→ Aim of the exercise:
Given the records below, would you repeat exactly the lines that begin at the one containing "- Eu manterei" and end at the one containing "- Se meu código", inclusive?

→ Record excerpts:
• • •

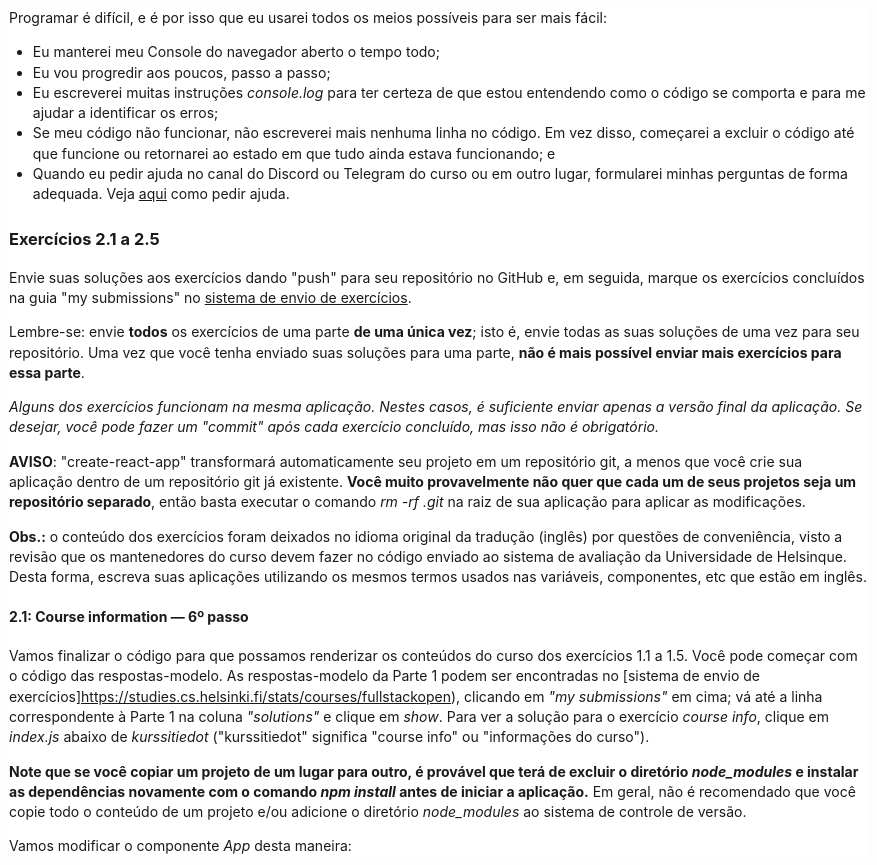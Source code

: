Programar é difícil, e é por isso que eu usarei todos os meios possíveis para ser mais fácil:

- Eu manterei meu Console do navegador aberto o tempo todo;
- Eu vou progredir aos poucos, passo a passo;
- Eu escreverei muitas instruções _console.log_ para ter certeza de que estou entendendo como o código se comporta e para me ajudar a identificar os erros;
- Se meu código não funcionar, não escreverei mais nenhuma linha no código. Em vez disso, começarei a excluir o código até que funcione ou retornarei ao estado em que tudo ainda estava funcionando; e
- Quando eu pedir ajuda no canal do Discord ou Telegram do curso ou em outro lugar, formularei minhas perguntas de forma adequada. Veja [aqui](/ptbr/part0/informacoes_gerais#como-pedir-ajuda-no-discord-telegam) como pedir ajuda.

</div>

<div class="tasks">

<h3>Exercícios 2.1 a 2.5</h3>

Envie suas soluções aos exercícios dando "push" para seu repositório no GitHub e, em seguida, marque os exercícios concluídos na guia "my submissions" no [sistema de envio de exercícios](https://studies.cs.helsinki.fi/stats/courses/fullstackopen).

Lembre-se: envie **todos** os exercícios de uma parte **de uma única vez**; isto é, envie todas as suas soluções de uma vez para seu repositório. Uma vez que você tenha enviado suas soluções para uma parte, **não é mais possível enviar mais exercícios para essa parte**.

<i> Alguns dos exercícios funcionam na mesma aplicação. Nestes casos, é suficiente enviar apenas a versão final da aplicação. Se desejar, você pode fazer um "commit" após cada exercício concluído, mas isso não é obrigatório.</i>

**AVISO**: "create-react-app" transformará automaticamente seu projeto em um repositório git, a menos que você crie sua aplicação dentro de um repositório git já existente. **Você muito provavelmente não quer que cada um de seus projetos seja um repositório separado**, então basta executar o comando _rm -rf .git_ na raiz de sua aplicação para aplicar as modificações.

**Obs.:** o conteúdo dos exercícios foram deixados no idioma original da tradução (inglês) por questões de conveniência, visto a revisão que os mantenedores do curso devem fazer no código enviado ao sistema de avaliação da Universidade de Helsinque. Desta forma, escreva suas aplicações utilizando os mesmos termos usados nas variáveis, componentes, etc que estão em inglês.

<h4>2.1: Course information — 6º passo</h4>

Vamos finalizar o código para que possamos renderizar os conteúdos do curso dos exercícios 1.1 a 1.5. Você pode começar com o código das respostas-modelo. As respostas-modelo da Parte 1 podem ser encontradas no [sistema de envio de exercícios]https://studies.cs.helsinki.fi/stats/courses/fullstackopen), clicando em <i>"my submissions"</i> em cima; vá até a linha correspondente à Parte 1 na coluna <i>"solutions"</i> e clique em <i>show</i>. Para ver a solução para o exercício <i>course info</i>, clique em _index.js_ abaixo de <i>kurssitiedot</i> ("kurssitiedot" significa "course info" ou "informações do curso").

**Note que se você copiar um projeto de um lugar para outro, é provável que terá de excluir o diretório <i>node\_modules</i> e instalar as dependências novamente com o comando _npm install_ antes de iniciar a aplicação.** Em geral, não é recomendado que você copie todo o conteúdo de um projeto e/ou adicione o diretório <i>node\_modules</i> ao sistema de controle de versão.

Vamos modificar o componente <i>App</i> desta maneira:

• • •

→ Task solution:
- Eu manterei meu Console do navegador aberto o tempo todo;
- Eu vou progredir aos poucos, passo a passo;
- Eu escreverei muitas instruções _console.log_ para ter certeza de que estou entendendo como o código se comporta e para me ajudar a identificar os erros;
- Se meu código não funcionar, não escreverei mais nenhuma linha no código. Em vez disso, começarei a excluir o código até que funcione ou retornarei ao estado em que tudo ainda estava funcionando; e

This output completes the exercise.